Bill 16: where does your corporation stand in 2026?

May 19, 2026  ·  6-min read  ·  By Guillaume Prentki

We are now halfway through 2026 — and Quebec's Bill 16 on divided co-ownership is no longer a distant prospect. For many condominium corporations, the first deadlines are already behind us. The time has come to ask a simple but essential question: where does my corporation stand?

For many boards of directors, the answer is awkward: "we're not really sure." A partial maintenance log, a contingency-fund study pushed back year after year, an attestation that is hard to produce the day a unit owner announces a sale… The problem isn't a lack of goodwill — it's the absence of clear benchmarks.

This article offers a pragmatic stocktaking: what should be in place today, the warning signs to watch for, and the grey areas where many corporations get it wrong without realizing it.

The 3 key obligations — where things stand

Bill 16 imposes three pillars of compliance on divided co-ownership corporations. Here, for each one, is what should be in place in 2026.

1. Maintenance log

The reference document that inventories every component of your building (roof, windows, façades, mechanical systems, elevators, etc.), their condition, their remaining lifespan and their maintenance history.

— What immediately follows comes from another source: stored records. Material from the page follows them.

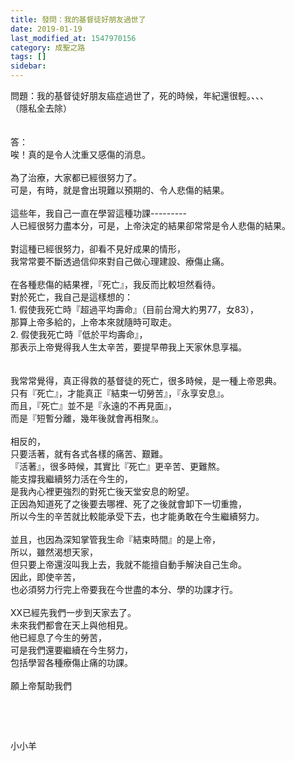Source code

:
 ```yaml
---
title: 發問：我的基督徒好朋友過世了
date: 2019-01-19
last_modified_at: 1547970156
category: 成聖之路
tags: []
sidebar: 
---
```


<div>問題：我的基督徒好朋友癌症過世了，死的時候，年紀還很輕。、、、</div>
<div>（隱私全去除）</div>
<div> </div>
<div> </div>
<div>答：</div>
<div>唉！真的是令人沈重又感傷的消息。</div>
<div> </div>
<div>為了治療，大家都已經很努力了。</div>
<div>可是，有時，就是會出現難以預期的、令人悲傷的結果。</div>
<div> </div>
<div>這些年，我自己一直在學習這種功課---------</div>
<div>人已經很努力盡本分，可是，上帝決定的結果卻常常是令人悲傷的結果。</div>
<div> </div>
<div>對這種已經很努力，卻看不見好成果的情形，</div>
<div>我常常要不斷透過信仰來對自己做心理建設、療傷止痛。</div>
<div> </div>
<div>在各種悲傷的結果裡，『死亡』，我反而比較坦然看待。</div>
<div>對於死亡，我自己是這樣想的：</div>
<div>1. 假使我死亡時『超過平均壽命』（目前台灣大約男77，女83），</div>
<div>那算上帝多給的，上帝本來就隨時可取走。</div>
<div>2. 假使我死亡時『低於平均壽命』，</div>
<div>那表示上帝覺得我人生太辛苦，要提早帶我上天家休息享福。</div>
<div> </div>
<div> </div>
<div>我常常覺得，真正得救的基督徒的死亡，很多時候，是一種上帝恩典。</div>
<div>只有『死亡』，才能真正『結束一切勞苦』，『永享安息』。</div>
<div>而且，『死亡』並不是『永遠的不再見面』，</div>
<div>而是『短暫分離，幾年後就會再相聚』。</div>
<div> </div>
<div>相反的，</div>
<div>只要活著，就有各式各樣的痛苦、艱難。</div>
<div>『活著』，很多時候，其實比『死亡』更辛苦、更難熬。</div>
<div>能支撐我繼續努力活在今生的，</div>
<div>是我內心裡更強烈的對死亡後天堂安息的盼望。</div>
<div>正因為知道死了之後要去哪裡、死了之後就會卸下一切重擔，</div>
<div>所以今生的辛苦就比較能承受下去，也才能勇敢在今生繼續努力。</div>
<div> </div>
<div>並且，也因為深知掌管我生命『結束時間』的是上帝，</div>
<div>所以，雖然渴想天家，</div>
<div>但只要上帝還沒叫我上去，我就不能擅自動手解決自己生命。</div>
<div>因此，即使辛苦，</div>
<div>也必須努力行完上帝要我在今世盡的本分、學的功課才行。</div>
<div> </div>
<div>XX已經先我們一步到天家去了。</div>
<div>未來我們都會在天上與他相見。</div>
<div>他已經息了今生的勞苦，</div>
<div>可是我們還要繼續在今生努力，</div>
<div>包括學習各種療傷止痛的功課。</div>
<div> </div>
<div>願上帝幫助我們</div>
<p> </p>
<p> </p>
<p>小小羊</p>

In 2026, you should have: a log produced and signed by an independent professional (engineer, architect or accredited technologist) — not a homemade Excel file.

2. Contingency-fund study

A 25-year actuarial analysis that projects the replacement costs of components and determines the annual contribution level required. Bill 16 requires a minimum of 0.5% of the reconstruction value per year.

In 2026, you should have: a study conducted less than 5 years ago, contributions adjusted to the recommendation, and a catch-up plan if the fund is below the threshold.

3. Building condition attestation

A document the corporation must be able to provide to any unit owner who sells their unit — it attests to the building's compliance and the state of the common finances. The legal turnaround is 15 days.

In 2026, you should have: a process in place to produce the attestation quickly, with all documentation centralized and accessible.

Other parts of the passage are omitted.